907.1. The paper On the Fintech Revolution (by Gomber, Kauffman, Parker, and Weber) contain several fintech or fintech-related concepts and definitions, including the following five concept pairs:

I. Delayed net settlement (DNS) accumulates payments that can be netted against one another before irrevocable funds are made available; DNS minimizes the need for additional liquidity but also makes the delay of funds availability likely at times. In contrast, the real-time gross payment systems (RTGS) approach supports the irrevocable availability of funds immediately, but requires the need for central bank involvement to inject intraday liquidity.

II. Blockchain is a distributed ledger technology that is closely associated with digital ledger technology (DLT) which is the use of decentralized digital trust verification through encrypted digital signatures

III. Initial coin offerings (ICOs) enable investors to acquire ownership of cybercurrency tokens in a start-up venture which permits the entrepreneurs to bypass the typical reporting, due diligence and regulations associated with initial public offerings (IPOs). Smart contracts are self-executing contracts whose terms are written in code and stored on a blockchain network.

IV. Centripetal forces lead to agglomeration (market linkages, local knowledge externalities, thick labor markets, and national regulations) but centrifugal forces lead to globalization of the industry with punctuated equilibria of local innovations that are spun off for increasingly international R&D-driven service transformation

V. Know your customer (KYC) compliance requires financial institutions to verify the identity of their clients. All banks in the U.S. must demonstrate KYC procedures, develop customer identification programs (CIP), and implement detailed transaction monitoring; the purpose is to avoid bank involvement, however unintentional, in criminal money laundering activities

Which of the above definitions is (are) correct?
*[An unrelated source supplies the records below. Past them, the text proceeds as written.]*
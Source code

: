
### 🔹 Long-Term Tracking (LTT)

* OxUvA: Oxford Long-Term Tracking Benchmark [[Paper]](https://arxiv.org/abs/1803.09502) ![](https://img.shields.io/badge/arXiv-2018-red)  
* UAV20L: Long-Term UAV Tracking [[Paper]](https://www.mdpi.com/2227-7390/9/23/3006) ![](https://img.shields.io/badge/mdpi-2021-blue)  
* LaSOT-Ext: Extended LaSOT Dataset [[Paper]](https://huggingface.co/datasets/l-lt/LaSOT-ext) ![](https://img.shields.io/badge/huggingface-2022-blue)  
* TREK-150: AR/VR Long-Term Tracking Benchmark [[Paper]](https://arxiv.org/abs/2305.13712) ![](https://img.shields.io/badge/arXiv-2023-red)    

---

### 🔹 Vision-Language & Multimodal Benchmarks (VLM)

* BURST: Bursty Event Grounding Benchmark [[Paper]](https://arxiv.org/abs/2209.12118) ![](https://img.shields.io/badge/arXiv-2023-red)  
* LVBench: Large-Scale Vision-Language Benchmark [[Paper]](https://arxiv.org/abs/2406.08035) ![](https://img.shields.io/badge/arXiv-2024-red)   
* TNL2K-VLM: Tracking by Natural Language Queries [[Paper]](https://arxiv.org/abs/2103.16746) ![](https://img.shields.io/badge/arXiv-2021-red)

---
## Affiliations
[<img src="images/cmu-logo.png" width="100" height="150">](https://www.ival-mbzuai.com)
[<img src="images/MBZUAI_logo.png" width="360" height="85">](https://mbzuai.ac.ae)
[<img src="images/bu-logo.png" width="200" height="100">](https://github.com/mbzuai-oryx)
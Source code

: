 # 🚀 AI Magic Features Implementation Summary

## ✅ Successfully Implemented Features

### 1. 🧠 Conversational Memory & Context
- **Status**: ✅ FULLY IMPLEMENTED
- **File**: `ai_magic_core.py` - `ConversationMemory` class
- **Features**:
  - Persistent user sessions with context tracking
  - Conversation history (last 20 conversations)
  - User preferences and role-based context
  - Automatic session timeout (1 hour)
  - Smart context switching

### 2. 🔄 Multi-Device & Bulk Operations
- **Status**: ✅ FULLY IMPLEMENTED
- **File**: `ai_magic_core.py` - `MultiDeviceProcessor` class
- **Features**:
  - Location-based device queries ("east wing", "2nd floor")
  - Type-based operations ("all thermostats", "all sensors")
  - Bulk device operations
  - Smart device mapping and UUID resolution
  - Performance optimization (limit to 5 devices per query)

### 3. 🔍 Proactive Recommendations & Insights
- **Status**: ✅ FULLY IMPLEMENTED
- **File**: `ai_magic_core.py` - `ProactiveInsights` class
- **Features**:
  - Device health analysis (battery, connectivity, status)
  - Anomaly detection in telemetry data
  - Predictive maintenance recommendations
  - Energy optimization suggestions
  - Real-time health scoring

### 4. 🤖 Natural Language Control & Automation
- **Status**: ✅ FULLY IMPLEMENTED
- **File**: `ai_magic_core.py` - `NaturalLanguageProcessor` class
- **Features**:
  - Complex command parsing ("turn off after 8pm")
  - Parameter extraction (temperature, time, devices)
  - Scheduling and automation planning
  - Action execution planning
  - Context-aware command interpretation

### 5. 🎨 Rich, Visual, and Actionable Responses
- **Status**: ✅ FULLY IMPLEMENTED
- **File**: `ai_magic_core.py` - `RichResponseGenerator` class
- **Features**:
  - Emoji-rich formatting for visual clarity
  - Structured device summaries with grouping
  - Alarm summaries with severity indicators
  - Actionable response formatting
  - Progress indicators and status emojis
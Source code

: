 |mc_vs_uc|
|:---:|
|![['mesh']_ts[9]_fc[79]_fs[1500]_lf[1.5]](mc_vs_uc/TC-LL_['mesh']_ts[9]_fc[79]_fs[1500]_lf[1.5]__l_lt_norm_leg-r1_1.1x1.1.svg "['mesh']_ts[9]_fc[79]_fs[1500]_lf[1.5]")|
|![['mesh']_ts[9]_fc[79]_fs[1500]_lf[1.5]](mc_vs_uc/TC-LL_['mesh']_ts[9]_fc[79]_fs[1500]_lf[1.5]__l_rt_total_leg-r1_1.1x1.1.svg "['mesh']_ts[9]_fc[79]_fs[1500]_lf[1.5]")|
a. None of the definitions are correct
b. Only I., III., and V. are correct; i.e., II. and IV. are inaccurate
c. Only II. and IV. are correct; i.e., I., III. and V. are inaccurate
d. All five definitions are correctly specified


907.2. In regard to risk management, blockchain and regulatory considerations in markets, each of the following statements is TRUE except which is inaccurate (according to Gomber et al)?

a. The biggest pain points for investment firms includes regulatory compliance and dealing with legacy systems
b. Blockchain is a potential game-changer but, with respect to clearing and trading, multiple technical and non-technical implementation hurdles remain unsolved
c. The most productive and successful recent academic research has been (i) the identification of causes of flash crashes and (ii) developing methods to manage cyber risk during extreme market events
d. With respect to regulators, in the last decade numerous new regulations have generated massive amounts of data, but regulators often cannot adequately process and analyze these massive amounts of data


907.3. With respect to the changing landscape of investments in the fintech world, each of the following statements is true EXCEPT which is inaccurate (according to Gomber et al)?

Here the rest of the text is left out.